Exercise goal:
In the listing below, count the lines containing the string "algorithm". Reply with that number only.
--
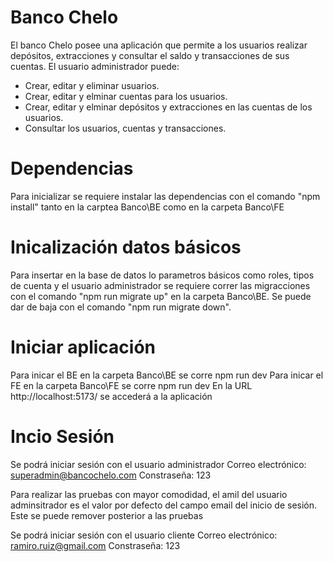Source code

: # Banco Chelo
El banco Chelo posee una aplicación que permite a los usuarios realizar depósitos, extracciones y consultar el saldo y transacciones de sus cuentas.
El usuario administrador puede:
- Crear, editar y eliminar usuarios.
- Crear, editar y elminar cuentas para los usuarios.
- Crear, editar y elminar depósitos y extracciones en las cuentas de los usuarios.
- Consultar los usuarios, cuentas y transacciones.

# Dependencias
Para inicializar se requiere instalar las dependencias con el comando "npm install" tanto en la carptea Banco\BE como en la carpeta Banco\FE

# Inicalización datos básicos
Para insertar en la base de datos lo parametros básicos como roles, tipos de cuenta y el usuario administrador se requiere correr las
migracciones con el comando "npm run migrate up" en la carpeta Banco\BE.
Se puede dar de baja con el comando "npm run migrate down".

# Iniciar aplicación
Para inicar el BE en la carpeta Banco\BE se corre npm run dev
Para inicar el FE en la carpeta Banco\FE se corre npm run dev
En la URL http://localhost:5173/ se accederá a la aplicación

# Incio Sesión
Se podrá iniciar sesión con el usuario administrador
Correo electrónico: superadmin@bancochelo.com
Constraseña: 123

Para realizar las pruebas con mayor comodidad, el amil del usuario adminsitrador es el valor por defecto del campo email del inicio de sesión.
Este se puede remover posterior a las pruebas

Se podrá iniciar sesión con el usuario cliente
Correo electrónico: ramiro.ruiz@gmail.com
Constraseña: 123



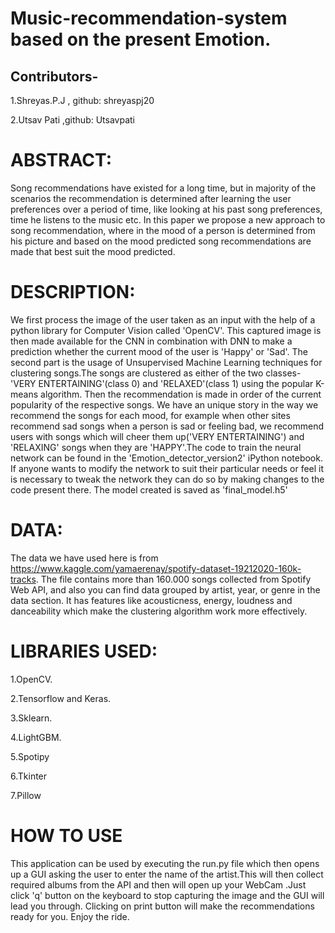 # Music-recommendation-system based on the present Emotion.

## Contributors-

1.Shreyas.P.J , github: shreyaspj20

2.Utsav Pati ,github: Utsavpati

# ABSTRACT:

Song recommendations have existed for a long time, but in majority of the scenarios the recommendation is determined after learning the user preferences over a period of time, like looking at his past song preferences, time he listens to the music etc. In this paper we propose a new approach to song recommendation, where in the mood of a person is determined from his picture and based on the mood predicted song recommendations are made that best suit the mood predicted.

# DESCRIPTION:


We first process the image of the user taken as an input with the help of a python library for Computer Vision called 'OpenCV'. This captured image is then made available for the CNN in combination with DNN to make a prediction whether the current mood of the user is 'Happy' or 'Sad'.
The second part is the usage of Unsupervised Machine Learning techniques for clustering songs.The songs are clustered as either of the two classes-'VERY ENTERTAINING'(class 0) and 'RELAXED'(class 1) using the popular K-means algorithm. Then the recommendation is made in order of the current popularity of the respective songs.
We have an unique story in the way we recommend the songs for each mood, for example when other sites recommend sad songs when a person is sad or feeling bad, we recommend users with songs which will cheer them up('VERY ENTERTAINING') and 'RELAXING' songs when they are 'HAPPY'.The code to train the neural network can be found in the 'Emotion_detector_version2' iPython notebook. If anyone wants to modify the network to suit their particular needs or feel it is necessary to tweak the network they can do so by making changes to the code present there. The model created is saved as 'final_model.h5'


# DATA:
 
 The data we have used here is from https://www.kaggle.com/yamaerenay/spotify-dataset-19212020-160k-tracks.
 The file contains more than 160.000 songs collected from Spotify Web API, and also you can find data grouped by artist, year, or genre in the data section.
 It has features like acousticness, energy, loudness and danceability which make the clustering algorithm work more effectively.
 
 
# LIBRARIES USED:
1.OpenCV.

2.Tensorflow and Keras.

3.Sklearn.

4.LightGBM.

5.Spotipy

6.Tkinter

7.Pillow

# HOW TO USE
This application can be used by executing the run.py file which then opens up a GUI asking the user to enter the name of the artist.This will then collect required albums from the API and then will open up your WebCam .Just click 'q' button on the keyboard to stop capturing the image and the GUI will lead you through. Clicking on print button will make the recommendations ready for you. Enjoy the ride.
--
Response area:
2